Romy não era Sissi e nem mesmo Sissi, a personagem da trilogia de filmes lançada nos anos 1950, era uma versão muito fiel da verdadeira Elizabeth da Baviera (1837 - 1898), imperatriz da Áustria que ficou famosa pela beleza. Para as meninas da minha geração, isso não importava. Romy Schneider era Sissi, e Sissi era a princesa que nós amávamos.
Aos 35 anos, no auge do sucesso e da beleza, a atriz teve a chance de revisitar a personagem que havia interpretado na adolescência em um filme dirigido ao público adulto – e não às meninas de 12 anos. Em Ludwig (1973), do diretor italiano Luchino Visconti, Sissi já não é ingênua ou insegura, mas uma mulher forte, um pouco cínica, sem qualquer ilusão a respeito do amor romântico ou da nobreza dos nobres. Outras Sissis viriam depois. Nenhuma tão deslumbrante quanto Romy Schneider sob a direção de Visconti.
Ao contrário das fadas e das sereias, as princesas das fábulas são supostamente humanas – o que não as impede de serem perfeitas, em forma e conteúdo. Como as bruxas, essas personagens expressam fantasias corriqueiras a respeito do feminino: bruxas são sempre velhas e más, princesas sempre jovens e gentis. Que algumas mulheres de verdade tenham morrido por serem tachadas de bruxas e outras ainda hoje usem coroas para marcar a distinção da família ou do casamento é apenas um dos tantos aspectos da realidade que parece absurdo demais para não ser ficção.
Como britânicos e americanos em relação a Lady Di, alemães e austríacos continuam voltando a Sissi. (Ambas completaram o arco que vai do conto de fadas à tragédia – o que é péssimo para pessoas de verdade, mas ótimo para personagens de ficção.) Em 2022, Elizabeth da Baviera voltou à cena em duas novas produções: a série alemã A Imperatriz (Netflix) e o filme Corsage, da diretora austríaca Marie Kreutzer. A Imperatriz é uma espécie de The Crown do Império Austro-Húngaro, combinando História e fabulação de forma a manter o público de streaming interessado por seis episódios iniciais e uma recém-anunciada segunda temporada. Corsage, que deve estrear em breve nos cinemas de Porto Alegre, é mais ambicioso e ousado, em todos os sentidos.
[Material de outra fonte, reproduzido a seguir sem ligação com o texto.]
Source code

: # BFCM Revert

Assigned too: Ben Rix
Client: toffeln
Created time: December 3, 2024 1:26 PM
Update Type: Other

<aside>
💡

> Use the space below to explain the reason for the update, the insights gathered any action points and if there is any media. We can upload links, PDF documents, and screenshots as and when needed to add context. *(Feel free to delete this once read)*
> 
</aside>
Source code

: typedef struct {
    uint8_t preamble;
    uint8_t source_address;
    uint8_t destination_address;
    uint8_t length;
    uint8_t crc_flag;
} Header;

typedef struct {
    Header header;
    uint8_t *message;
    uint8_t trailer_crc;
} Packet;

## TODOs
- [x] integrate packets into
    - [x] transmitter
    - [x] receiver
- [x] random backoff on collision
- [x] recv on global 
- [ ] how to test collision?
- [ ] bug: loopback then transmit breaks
Como se fosse uma princesa da Disney, uma influencer do Instagram ou mesmo uma mulher comum com autoestima baixa, a Sissi de Marie Kreutzer não pode envelhecer, engordar ou sequer parecer humana: a beleza fez da imperatriz uma escrava. Na vida real, Elizabeth da Baviera foi assassinada em Genebra por um anarquista italiano, aos 60 anos. Em Corsage, Sissi ganhou a chance de, pelo menos na ficção, reescrever seu destino – e permanecer jovem para sempre.